» **Problem to solve**
The lines to print run from the top of the material below to the line with "# reidsObject 数据结构", inclusive; please copy them exactly, without pictures.
----
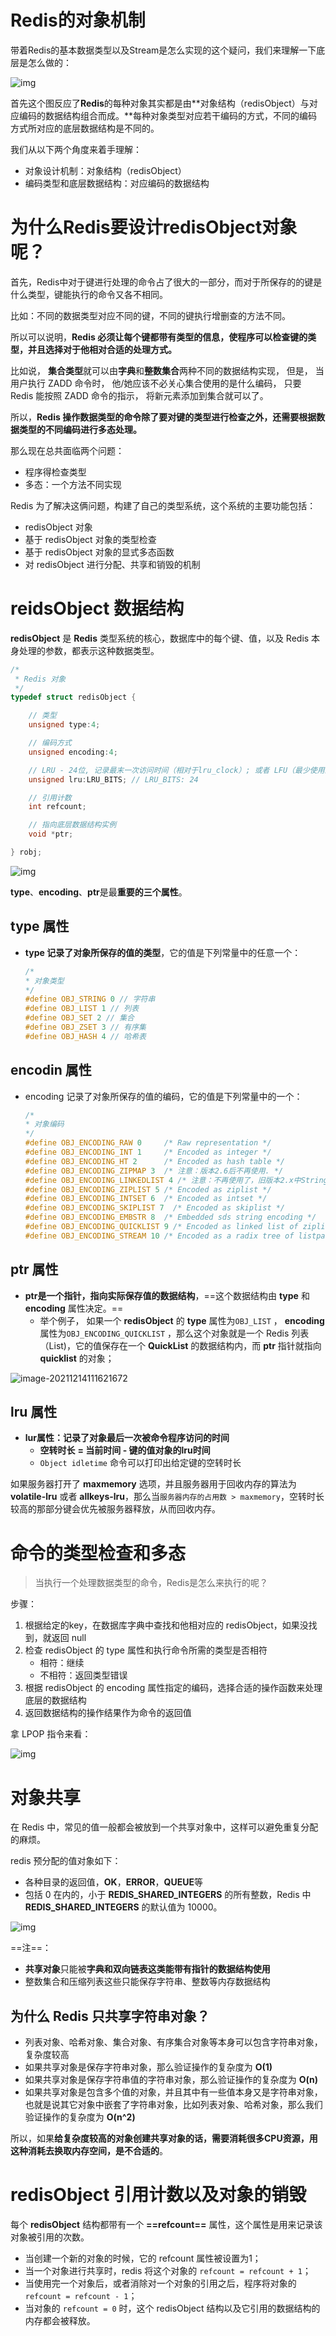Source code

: # Redis的对象机制

带着Redis的基本数据类型以及Stream是怎么实现的这个疑问，我们来理解一下底层是怎么做的：

![img](2021-12-14-Redis的对象机制.assets/db-redis-object-2-2.png)

首先这个图反应了**Redis**的每种对象其实都是由**对象结构（redisObject）与对应编码的数据结构组合而成。**每种对象类型对应若干编码的方式，不同的编码方式所对应的底层数据结构是不同的。

我们从以下两个角度来着手理解：

- 对象设计机制：对象结构（redisObject）
- 编码类型和底层数据结构：对应编码的数据结构



# 为什么Redis要设计redisObject对象呢？

首先，Redis中对于键进行处理的命令占了很大的一部分，而对于所保存的的键是什么类型，键能执行的命令又各不相同。

比如：不同的数据类型对应不同的键，不同的键执行增删查的方法不同。

所以可以说明，**Redis 必须让每个键都带有类型的信息，使程序可以检查键的类型，并且选择对于他相对合适的处理方式。**

比如说， **集合类型**就可以由**字典**和**整数集合**两种不同的数据结构实现， 但是， 当用户执行 ZADD 命令时， 他/她应该不必关心集合使用的是什么编码， 只要 Redis 能按照 ZADD 命令的指示， 将新元素添加到集合就可以了。

所以，**Redis 操作数据类型的命令除了要对键的类型进行检查之外，还需要根据数据类型的不同编码进行多态处理。**

那么现在总共面临两个问题：

- 程序得检查类型
- 多态：一个方法不同实现

Redis 为了解决这俩问题，构建了自己的类型系统，这个系统的主要功能包括：

- redisObject 对象
- 基于 redisObject 对象的类型检查
- 基于 redisObject 对象的显式多态函数
- 对 redisObject 进行分配、共享和销毁的机制



# reidsObject 数据结构

**redisObject** 是 **Redis** 类型系统的核心，数据库中的每个键、值，以及 Redis 本身处理的参数，都表示这种数据类型。

```c
/*
 * Redis 对象
 */
typedef struct redisObject {

    // 类型
    unsigned type:4;

    // 编码方式
    unsigned encoding:4;

    // LRU - 24位, 记录最末一次访问时间（相对于lru_clock）; 或者 LFU（最少使用的数据：8位频率，16位访问时间）
    unsigned lru:LRU_BITS; // LRU_BITS: 24

    // 引用计数
    int refcount;

    // 指向底层数据结构实例
    void *ptr;

} robj;
```

![img](2021-12-14-Redis的对象机制.assets/db-redis-object-1.png)

**type**、**encoding**、**ptr**是最**重要的三个属性**。



## type 属性

- **type 记录了对象所保存的值的类型**，它的值是下列常量中的任意一个：

  ```c
  /*
  * 对象类型
  */
  #define OBJ_STRING 0 // 字符串
  #define OBJ_LIST 1 // 列表
  #define OBJ_SET 2 // 集合
  #define OBJ_ZSET 3 // 有序集
  #define OBJ_HASH 4 // 哈希表
  ```



## encodin 属性

- encoding 记录了对象所保存的值的编码，它的值是下列常量中的一个：

  ```c
  /*
  * 对象编码
  */
  #define OBJ_ENCODING_RAW 0     /* Raw representation */
  #define OBJ_ENCODING_INT 1     /* Encoded as integer */
  #define OBJ_ENCODING_HT 2      /* Encoded as hash table */
  #define OBJ_ENCODING_ZIPMAP 3  /* 注意：版本2.6后不再使用. */
  #define OBJ_ENCODING_LINKEDLIST 4 /* 注意：不再使用了，旧版本2.x中String的底层之一. */
  #define OBJ_ENCODING_ZIPLIST 5 /* Encoded as ziplist */
  #define OBJ_ENCODING_INTSET 6  /* Encoded as intset */
  #define OBJ_ENCODING_SKIPLIST 7  /* Encoded as skiplist */
  #define OBJ_ENCODING_EMBSTR 8  /* Embedded sds string encoding */
  #define OBJ_ENCODING_QUICKLIST 9 /* Encoded as linked list of ziplists */
  #define OBJ_ENCODING_STREAM 10 /* Encoded as a radix tree of listpacks */
  ```



## ptr 属性

- **ptr是一个指针，指向实际保存值的数据结构**，==这个数据结构由 **type** 和 **encoding** 属性决定。==
  - 举个例子， 如果一个 **redisObject** 的 **type** 属性为`OBJ_LIST` ， **encoding** 属性为`OBJ_ENCODING_QUICKLIST` ，那么这个对象就是一个 Redis 列表（List)，它的值保存在一个 **QuickList** 的数据结构内，而 **ptr** 指针就指向 **quicklist** 的对象；

![image-20211214111621672](2021-12-14-Redis的对象机制.assets/image-20211214111621672.png)



## lru 属性

- **lur属性：记录了对象最后一次被命令程序访问的时间**
  - **空转时长** **= 当前时间 - 键的值对象的lru时间**
  - `Object idletime` 命令可以打印出给定键的空转时长

如果服务器打开了 **maxmemory** 选项，并且服务器用于回收内存的算法为 **volatile-lru** 或者 **allkeys-lru**，那么当`服务器内存的占用数 > maxmemory`，空转时长较高的那部分键会优先被服务器释放，从而回收内存。



# 命令的类型检查和多态

> 当执行一个处理数据类型的命令，Redis是怎么来执行的呢？

步骤：

1. 根据给定的key，在数据库字典中查找和他相对应的 redisObject，如果没找到，就返回 null
2. 检查 redisObject 的 type 属性和执行命令所需的类型是否相符
   - 相符：继续
   - 不相符：返回类型错误
3. 根据 redisObject 的 encoding 属性指定的编码，选择合适的操作函数来处理底层的数据结构
4. 返回数据结构的操作结果作为命令的返回值

拿 LPOP 指令来看：

![img](2021-12-14-Redis的对象机制.assets/db-redis-object-3.png)



# 对象共享

在 Redis 中，常见的值一般都会被放到一个共享对象中，这样可以避免重复分配的麻烦。

redis 预分配的值对象如下：

- 各种目录的返回值，**OK**，**ERROR**，**QUEUE**等
- 包括 0 在内的，小于 **REDIS_SHARED_INTEGERS** 的所有整数，Redis 中 **REDIS_SHARED_INTEGERS** 的默认值为 10000。

![img](2021-12-14-Redis的对象机制.assets/db-redis-object-4.png)

==注==：

- **共享对象**只能被**字典和双向链表这类能带有指针的数据结构使用**
- 整数集合和压缩列表这些只能保存字符串、整数等内存数据结构



## 为什么 Redis 只共享字符串对象？

- 列表对象、哈希对象、集合对象、有序集合对象等本身可以包含字符串对象，复杂度较高
- 如果共享对象是保存字符串对象，那么验证操作的复杂度为 **O(1)**
- 如果共享对象是保存字符串值的字符串对象，那么验证操作的复杂度为 **O(n)**
- 如果共享对象是包含多个值的对象，并且其中有一些值本身又是字符串对象，也就是说其它对象中嵌套了字符串对象，比如列表对象、哈希对象，那么我们验证操作的复杂度为 **O(n^2)**



所以，如果**给复杂度较高的对象创建共享对象的话，需要消耗很多CPU资源，用这种消耗去换取内存空间，是不合适的**。



# redisObject 引用计数以及对象的销毁

每个 **redisObject** 结构都带有一个 **==refcount==** 属性，这个属性是用来记录该对象被引用的次数。

- 当创建一个新的对象的时候，它的 refcount 属性被设置为1；
- 当一个对象进行共享时，redis 将这个对象的 `refcount = refcount + 1`；
- 当使用完一个对象后，或者消除对一个对象的引用之后，程序将对象的 `refcount = refcount - 1`；
- 当对象的 `refcount = 0` 时，这个 redisObject 结构以及它引用的数据结构的内存都会被释放。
----
» **Response**
Source code

: # Redis的对象机制

带着Redis的基本数据类型以及Stream是怎么实现的这个疑问，我们来理解一下底层是怎么做的：

![img](2021-12-14-Redis的对象机制.assets/db-redis-object-2-2.png)

首先这个图反应了**Redis**的每种对象其实都是由**对象结构（redisObject）与对应编码的数据结构组合而成。**每种对象类型对应若干编码的方式，不同的编码方式所对应的底层数据结构是不同的。

我们从以下两个角度来着手理解：

- 对象设计机制：对象结构（redisObject）
- 编码类型和底层数据结构：对应编码的数据结构



# 为什么Redis要设计redisObject对象呢？

首先，Redis中对于键进行处理的命令占了很大的一部分，而对于所保存的的键是什么类型，键能执行的命令又各不相同。

比如：不同的数据类型对应不同的键，不同的键执行增删查的方法不同。

所以可以说明，**Redis 必须让每个键都带有类型的信息，使程序可以检查键的类型，并且选择对于他相对合适的处理方式。**

比如说， **集合类型**就可以由**字典**和**整数集合**两种不同的数据结构实现， 但是， 当用户执行 ZADD 命令时， 他/她应该不必关心集合使用的是什么编码， 只要 Redis 能按照 ZADD 命令的指示， 将新元素添加到集合就可以了。

所以，**Redis 操作数据类型的命令除了要对键的类型进行检查之外，还需要根据数据类型的不同编码进行多态处理。**

那么现在总共面临两个问题：

- 程序得检查类型
- 多态：一个方法不同实现

Redis 为了解决这俩问题，构建了自己的类型系统，这个系统的主要功能包括：

- redisObject 对象
- 基于 redisObject 对象的类型检查
- 基于 redisObject 对象的显式多态函数
- 对 redisObject 进行分配、共享和销毁的机制



# reidsObject 数据结构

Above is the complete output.